**GIVEN RECORDS**
*****

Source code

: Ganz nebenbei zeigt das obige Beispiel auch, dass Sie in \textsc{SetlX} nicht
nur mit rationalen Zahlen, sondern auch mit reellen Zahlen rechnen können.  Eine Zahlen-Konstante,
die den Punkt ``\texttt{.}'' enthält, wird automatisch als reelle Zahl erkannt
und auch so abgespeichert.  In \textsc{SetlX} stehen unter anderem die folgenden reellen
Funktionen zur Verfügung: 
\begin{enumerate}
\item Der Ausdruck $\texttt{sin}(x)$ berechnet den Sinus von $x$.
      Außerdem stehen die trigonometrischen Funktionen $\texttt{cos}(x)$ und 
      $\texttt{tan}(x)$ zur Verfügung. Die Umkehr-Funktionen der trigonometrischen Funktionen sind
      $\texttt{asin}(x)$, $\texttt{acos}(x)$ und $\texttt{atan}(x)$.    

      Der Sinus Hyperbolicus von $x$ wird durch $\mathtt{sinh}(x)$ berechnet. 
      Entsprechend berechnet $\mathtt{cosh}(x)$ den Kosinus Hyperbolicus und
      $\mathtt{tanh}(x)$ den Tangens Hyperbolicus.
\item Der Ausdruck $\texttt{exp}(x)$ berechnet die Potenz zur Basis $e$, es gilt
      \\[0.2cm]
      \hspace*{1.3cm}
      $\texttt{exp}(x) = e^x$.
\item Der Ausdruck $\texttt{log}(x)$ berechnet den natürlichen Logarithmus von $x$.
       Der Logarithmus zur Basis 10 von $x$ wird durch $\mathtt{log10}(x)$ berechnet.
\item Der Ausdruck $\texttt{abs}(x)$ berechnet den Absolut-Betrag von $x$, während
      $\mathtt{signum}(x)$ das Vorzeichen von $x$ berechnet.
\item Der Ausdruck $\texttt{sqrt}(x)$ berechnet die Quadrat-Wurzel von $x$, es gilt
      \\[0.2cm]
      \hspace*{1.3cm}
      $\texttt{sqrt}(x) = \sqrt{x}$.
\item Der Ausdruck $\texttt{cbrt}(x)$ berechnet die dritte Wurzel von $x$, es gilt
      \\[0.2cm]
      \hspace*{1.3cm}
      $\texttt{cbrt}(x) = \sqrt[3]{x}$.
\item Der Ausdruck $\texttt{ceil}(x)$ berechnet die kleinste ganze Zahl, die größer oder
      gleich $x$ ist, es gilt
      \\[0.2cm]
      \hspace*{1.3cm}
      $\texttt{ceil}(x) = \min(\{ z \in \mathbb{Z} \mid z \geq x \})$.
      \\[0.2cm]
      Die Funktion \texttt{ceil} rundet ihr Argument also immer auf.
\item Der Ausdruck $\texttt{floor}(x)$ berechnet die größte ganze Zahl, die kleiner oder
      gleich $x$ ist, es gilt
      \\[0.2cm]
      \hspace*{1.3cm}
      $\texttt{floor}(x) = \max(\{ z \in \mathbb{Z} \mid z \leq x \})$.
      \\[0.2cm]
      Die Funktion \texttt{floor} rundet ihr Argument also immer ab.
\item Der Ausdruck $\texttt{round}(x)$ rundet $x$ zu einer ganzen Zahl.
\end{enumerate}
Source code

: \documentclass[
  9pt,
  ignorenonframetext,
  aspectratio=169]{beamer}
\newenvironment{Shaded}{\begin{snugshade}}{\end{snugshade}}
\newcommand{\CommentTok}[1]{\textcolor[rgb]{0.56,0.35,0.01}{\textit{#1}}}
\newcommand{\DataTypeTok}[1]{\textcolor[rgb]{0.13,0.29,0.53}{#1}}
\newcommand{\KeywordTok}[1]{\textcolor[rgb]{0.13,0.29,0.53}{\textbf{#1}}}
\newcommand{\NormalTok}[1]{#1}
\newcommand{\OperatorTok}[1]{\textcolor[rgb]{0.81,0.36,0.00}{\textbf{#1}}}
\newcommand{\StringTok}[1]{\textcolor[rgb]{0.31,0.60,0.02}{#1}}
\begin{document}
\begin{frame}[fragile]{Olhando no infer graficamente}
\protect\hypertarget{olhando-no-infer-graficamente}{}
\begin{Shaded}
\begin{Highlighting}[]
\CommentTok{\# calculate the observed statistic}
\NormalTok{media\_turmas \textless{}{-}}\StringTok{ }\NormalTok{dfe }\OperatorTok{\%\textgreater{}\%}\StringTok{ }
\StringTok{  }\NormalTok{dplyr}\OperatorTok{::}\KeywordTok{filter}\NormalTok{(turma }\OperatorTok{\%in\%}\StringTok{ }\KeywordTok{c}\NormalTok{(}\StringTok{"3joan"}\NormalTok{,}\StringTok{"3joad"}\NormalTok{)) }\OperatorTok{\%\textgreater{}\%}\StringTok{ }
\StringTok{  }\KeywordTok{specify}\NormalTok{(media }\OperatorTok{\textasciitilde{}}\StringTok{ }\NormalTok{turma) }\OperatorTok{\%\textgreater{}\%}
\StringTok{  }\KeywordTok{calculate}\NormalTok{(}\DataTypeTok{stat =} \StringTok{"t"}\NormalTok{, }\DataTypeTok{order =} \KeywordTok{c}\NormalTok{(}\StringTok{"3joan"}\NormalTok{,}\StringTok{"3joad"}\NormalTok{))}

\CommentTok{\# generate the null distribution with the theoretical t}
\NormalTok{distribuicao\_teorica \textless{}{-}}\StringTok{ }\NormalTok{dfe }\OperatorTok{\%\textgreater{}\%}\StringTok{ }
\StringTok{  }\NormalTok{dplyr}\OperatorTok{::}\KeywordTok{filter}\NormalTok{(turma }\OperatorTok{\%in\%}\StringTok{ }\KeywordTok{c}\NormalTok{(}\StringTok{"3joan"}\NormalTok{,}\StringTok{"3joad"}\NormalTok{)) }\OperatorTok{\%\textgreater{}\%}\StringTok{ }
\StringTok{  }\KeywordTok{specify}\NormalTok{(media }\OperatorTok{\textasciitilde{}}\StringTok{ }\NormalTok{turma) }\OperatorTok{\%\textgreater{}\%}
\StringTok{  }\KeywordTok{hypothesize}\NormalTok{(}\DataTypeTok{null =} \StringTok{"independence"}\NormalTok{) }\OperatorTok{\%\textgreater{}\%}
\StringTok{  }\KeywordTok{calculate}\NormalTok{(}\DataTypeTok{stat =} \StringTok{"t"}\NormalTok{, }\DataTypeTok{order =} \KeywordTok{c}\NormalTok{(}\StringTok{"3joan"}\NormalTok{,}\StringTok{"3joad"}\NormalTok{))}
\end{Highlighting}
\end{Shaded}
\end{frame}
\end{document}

*****

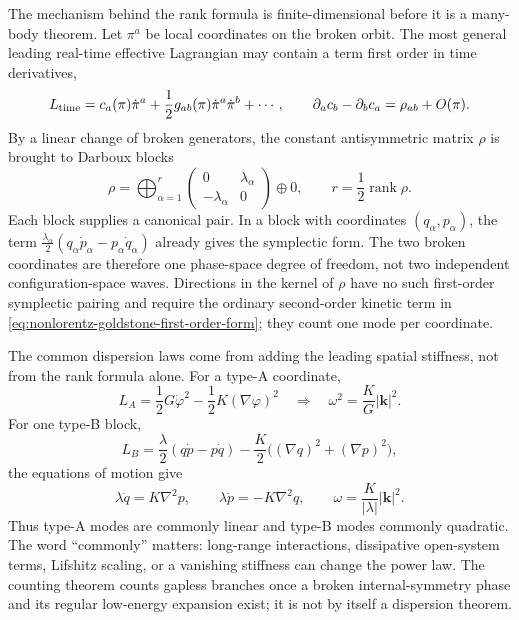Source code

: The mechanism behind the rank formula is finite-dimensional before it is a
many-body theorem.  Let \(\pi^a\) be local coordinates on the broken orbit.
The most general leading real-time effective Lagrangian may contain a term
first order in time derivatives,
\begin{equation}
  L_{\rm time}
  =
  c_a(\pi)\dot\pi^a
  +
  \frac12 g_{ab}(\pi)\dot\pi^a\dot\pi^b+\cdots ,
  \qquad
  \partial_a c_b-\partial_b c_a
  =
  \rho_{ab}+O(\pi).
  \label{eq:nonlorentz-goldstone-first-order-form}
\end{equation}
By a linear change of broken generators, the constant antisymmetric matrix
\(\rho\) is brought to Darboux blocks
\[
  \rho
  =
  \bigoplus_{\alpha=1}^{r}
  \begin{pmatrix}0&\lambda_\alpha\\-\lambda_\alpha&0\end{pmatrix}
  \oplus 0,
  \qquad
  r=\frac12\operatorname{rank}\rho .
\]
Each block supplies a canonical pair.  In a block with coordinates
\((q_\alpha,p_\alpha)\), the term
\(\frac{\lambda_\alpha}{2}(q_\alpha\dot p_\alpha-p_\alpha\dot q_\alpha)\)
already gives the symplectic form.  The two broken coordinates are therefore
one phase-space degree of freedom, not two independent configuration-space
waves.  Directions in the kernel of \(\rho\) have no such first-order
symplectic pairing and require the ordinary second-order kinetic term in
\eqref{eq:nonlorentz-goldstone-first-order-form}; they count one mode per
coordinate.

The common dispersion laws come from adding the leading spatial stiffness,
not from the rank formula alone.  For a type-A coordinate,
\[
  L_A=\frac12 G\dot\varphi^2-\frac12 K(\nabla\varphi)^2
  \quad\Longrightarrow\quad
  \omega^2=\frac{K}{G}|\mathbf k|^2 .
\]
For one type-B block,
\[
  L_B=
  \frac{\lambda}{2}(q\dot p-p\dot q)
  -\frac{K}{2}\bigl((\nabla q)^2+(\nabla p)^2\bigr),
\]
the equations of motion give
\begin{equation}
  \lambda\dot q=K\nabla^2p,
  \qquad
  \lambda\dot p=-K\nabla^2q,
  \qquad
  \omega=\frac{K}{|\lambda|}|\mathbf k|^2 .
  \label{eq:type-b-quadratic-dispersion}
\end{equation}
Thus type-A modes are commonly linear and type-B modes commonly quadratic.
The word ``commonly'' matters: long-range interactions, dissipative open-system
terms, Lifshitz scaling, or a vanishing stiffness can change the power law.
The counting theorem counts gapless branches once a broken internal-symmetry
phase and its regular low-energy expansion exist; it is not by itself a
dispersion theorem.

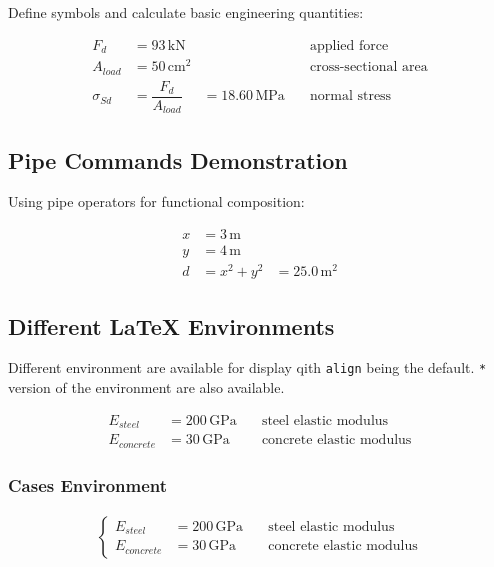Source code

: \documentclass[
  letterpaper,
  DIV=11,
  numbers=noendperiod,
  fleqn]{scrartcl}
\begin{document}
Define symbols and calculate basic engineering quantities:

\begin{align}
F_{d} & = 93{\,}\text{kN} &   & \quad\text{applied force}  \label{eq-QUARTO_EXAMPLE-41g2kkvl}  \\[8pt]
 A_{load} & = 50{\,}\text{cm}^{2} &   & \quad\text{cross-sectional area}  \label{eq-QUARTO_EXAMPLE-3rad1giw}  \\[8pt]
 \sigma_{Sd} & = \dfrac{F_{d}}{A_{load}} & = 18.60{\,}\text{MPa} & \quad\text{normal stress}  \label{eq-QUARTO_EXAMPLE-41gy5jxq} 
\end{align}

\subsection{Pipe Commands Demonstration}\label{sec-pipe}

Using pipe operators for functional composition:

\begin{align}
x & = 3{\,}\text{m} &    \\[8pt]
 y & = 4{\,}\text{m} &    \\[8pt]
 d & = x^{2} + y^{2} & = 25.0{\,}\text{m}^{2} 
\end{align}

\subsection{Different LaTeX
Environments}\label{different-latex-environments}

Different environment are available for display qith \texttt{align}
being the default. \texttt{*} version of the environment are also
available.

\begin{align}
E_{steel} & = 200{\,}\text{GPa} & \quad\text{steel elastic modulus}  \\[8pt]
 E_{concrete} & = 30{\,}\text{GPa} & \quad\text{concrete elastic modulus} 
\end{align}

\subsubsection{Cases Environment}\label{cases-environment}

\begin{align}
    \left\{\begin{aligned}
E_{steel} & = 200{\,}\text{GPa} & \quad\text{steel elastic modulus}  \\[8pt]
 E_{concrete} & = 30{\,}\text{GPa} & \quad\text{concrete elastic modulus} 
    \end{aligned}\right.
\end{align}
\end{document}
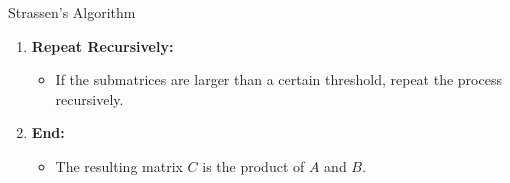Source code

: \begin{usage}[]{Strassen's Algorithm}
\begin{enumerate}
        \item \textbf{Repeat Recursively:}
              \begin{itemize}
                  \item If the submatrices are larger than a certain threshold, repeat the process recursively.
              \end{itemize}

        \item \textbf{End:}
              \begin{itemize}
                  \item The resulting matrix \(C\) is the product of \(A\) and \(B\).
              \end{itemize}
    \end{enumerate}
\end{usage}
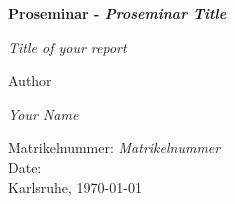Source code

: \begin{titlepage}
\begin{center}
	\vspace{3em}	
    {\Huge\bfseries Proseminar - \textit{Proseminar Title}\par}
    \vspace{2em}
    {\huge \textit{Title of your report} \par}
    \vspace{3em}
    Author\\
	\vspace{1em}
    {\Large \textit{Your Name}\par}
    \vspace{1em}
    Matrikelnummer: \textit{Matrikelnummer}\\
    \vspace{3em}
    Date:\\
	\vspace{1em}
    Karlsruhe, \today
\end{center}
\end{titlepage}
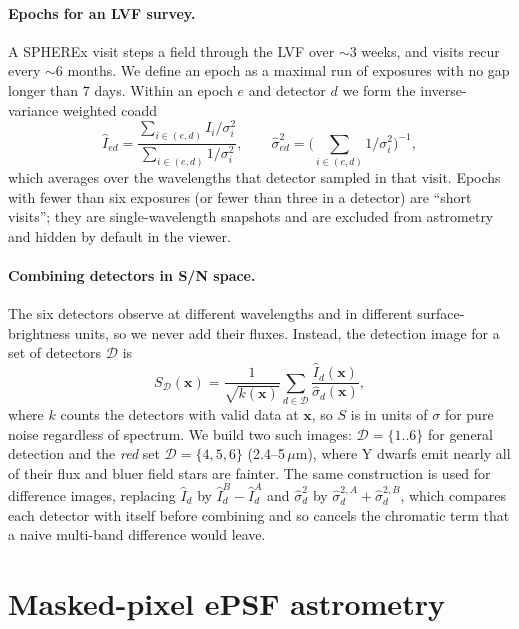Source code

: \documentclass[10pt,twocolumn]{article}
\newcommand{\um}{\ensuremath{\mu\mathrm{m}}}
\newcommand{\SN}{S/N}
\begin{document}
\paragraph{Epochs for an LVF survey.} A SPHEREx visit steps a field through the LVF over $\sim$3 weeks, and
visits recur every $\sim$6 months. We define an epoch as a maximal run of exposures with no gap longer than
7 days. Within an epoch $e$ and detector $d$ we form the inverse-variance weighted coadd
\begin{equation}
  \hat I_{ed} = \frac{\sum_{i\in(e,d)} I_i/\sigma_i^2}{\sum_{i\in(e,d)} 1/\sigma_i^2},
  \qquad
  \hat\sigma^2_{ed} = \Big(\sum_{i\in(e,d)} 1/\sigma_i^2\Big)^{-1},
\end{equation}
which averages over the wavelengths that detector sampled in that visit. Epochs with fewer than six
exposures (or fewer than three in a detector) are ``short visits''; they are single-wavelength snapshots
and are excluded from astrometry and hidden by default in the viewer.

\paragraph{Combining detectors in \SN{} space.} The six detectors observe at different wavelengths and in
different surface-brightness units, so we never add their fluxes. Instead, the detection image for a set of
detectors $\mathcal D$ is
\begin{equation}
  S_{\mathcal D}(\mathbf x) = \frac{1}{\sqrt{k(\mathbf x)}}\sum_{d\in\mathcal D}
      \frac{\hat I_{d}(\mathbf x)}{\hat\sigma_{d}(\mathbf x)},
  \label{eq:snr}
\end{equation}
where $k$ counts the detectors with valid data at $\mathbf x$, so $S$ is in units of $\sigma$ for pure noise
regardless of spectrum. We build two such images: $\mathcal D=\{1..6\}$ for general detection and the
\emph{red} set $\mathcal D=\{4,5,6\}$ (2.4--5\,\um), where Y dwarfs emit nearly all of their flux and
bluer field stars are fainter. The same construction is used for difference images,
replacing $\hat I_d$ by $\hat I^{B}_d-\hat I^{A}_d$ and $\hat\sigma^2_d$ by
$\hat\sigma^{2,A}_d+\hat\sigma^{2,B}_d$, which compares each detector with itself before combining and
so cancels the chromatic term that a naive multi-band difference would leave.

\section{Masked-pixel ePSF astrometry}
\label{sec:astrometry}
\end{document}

*****

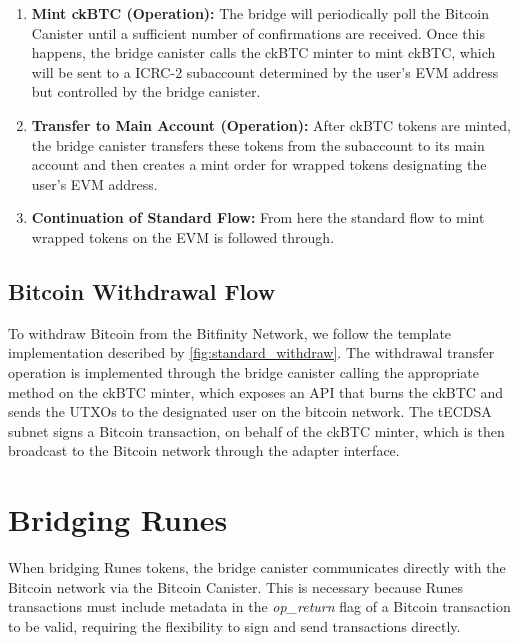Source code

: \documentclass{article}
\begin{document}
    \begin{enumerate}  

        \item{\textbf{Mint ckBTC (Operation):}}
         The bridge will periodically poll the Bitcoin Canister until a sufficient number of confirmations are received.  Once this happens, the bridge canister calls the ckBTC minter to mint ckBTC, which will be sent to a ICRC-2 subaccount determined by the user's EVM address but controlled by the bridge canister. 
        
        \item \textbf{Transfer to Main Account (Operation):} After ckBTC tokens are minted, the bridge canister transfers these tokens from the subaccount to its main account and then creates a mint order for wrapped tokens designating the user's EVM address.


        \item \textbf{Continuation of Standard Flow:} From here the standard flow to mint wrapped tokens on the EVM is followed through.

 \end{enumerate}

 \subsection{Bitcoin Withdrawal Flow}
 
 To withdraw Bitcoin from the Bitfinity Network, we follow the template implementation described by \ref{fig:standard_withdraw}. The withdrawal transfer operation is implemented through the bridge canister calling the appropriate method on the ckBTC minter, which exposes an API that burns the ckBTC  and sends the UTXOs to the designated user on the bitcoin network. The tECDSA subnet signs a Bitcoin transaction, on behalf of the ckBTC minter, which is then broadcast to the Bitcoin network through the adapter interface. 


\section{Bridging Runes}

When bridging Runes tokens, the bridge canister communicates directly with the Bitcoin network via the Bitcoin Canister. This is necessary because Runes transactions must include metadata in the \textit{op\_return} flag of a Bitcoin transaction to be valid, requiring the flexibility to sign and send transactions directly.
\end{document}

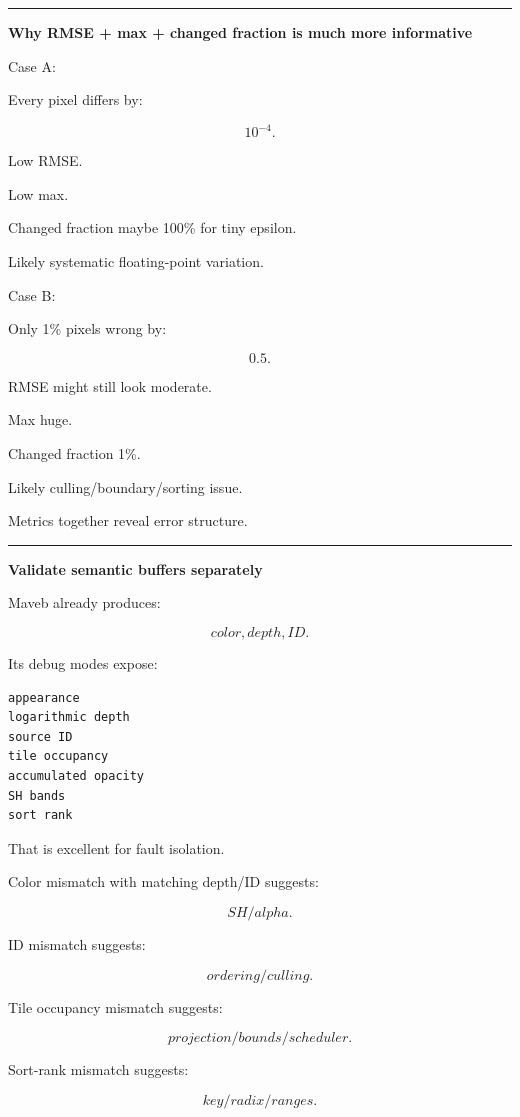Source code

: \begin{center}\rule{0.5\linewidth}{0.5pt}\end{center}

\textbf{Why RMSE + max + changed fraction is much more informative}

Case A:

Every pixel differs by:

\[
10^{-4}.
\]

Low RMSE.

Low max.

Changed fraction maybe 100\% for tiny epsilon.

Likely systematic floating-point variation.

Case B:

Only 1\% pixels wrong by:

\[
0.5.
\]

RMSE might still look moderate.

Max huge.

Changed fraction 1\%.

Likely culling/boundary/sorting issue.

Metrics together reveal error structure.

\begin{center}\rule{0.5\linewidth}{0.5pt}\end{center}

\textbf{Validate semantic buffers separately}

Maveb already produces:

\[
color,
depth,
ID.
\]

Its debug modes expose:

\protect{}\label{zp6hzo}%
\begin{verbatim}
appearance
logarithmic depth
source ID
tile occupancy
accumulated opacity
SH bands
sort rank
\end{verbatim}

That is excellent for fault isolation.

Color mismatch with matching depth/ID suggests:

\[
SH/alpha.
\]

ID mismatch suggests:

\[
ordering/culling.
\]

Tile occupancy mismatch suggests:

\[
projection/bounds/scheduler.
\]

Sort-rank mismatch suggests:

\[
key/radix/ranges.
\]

*****

**WHAT IS NEEDED**
Your answer must consist of every line from the listing that holds the string "floor".

**SOLUTION**
\item Der Ausdruck $\texttt{floor}(x)$ berechnet die größte ganze Zahl, die kleiner oder
      $\texttt{floor}(x) = \max(\{ z \in \mathbb{Z} \mid z \leq x \})$.
      Die Funktion \texttt{floor} rundet ihr Argument also immer ab.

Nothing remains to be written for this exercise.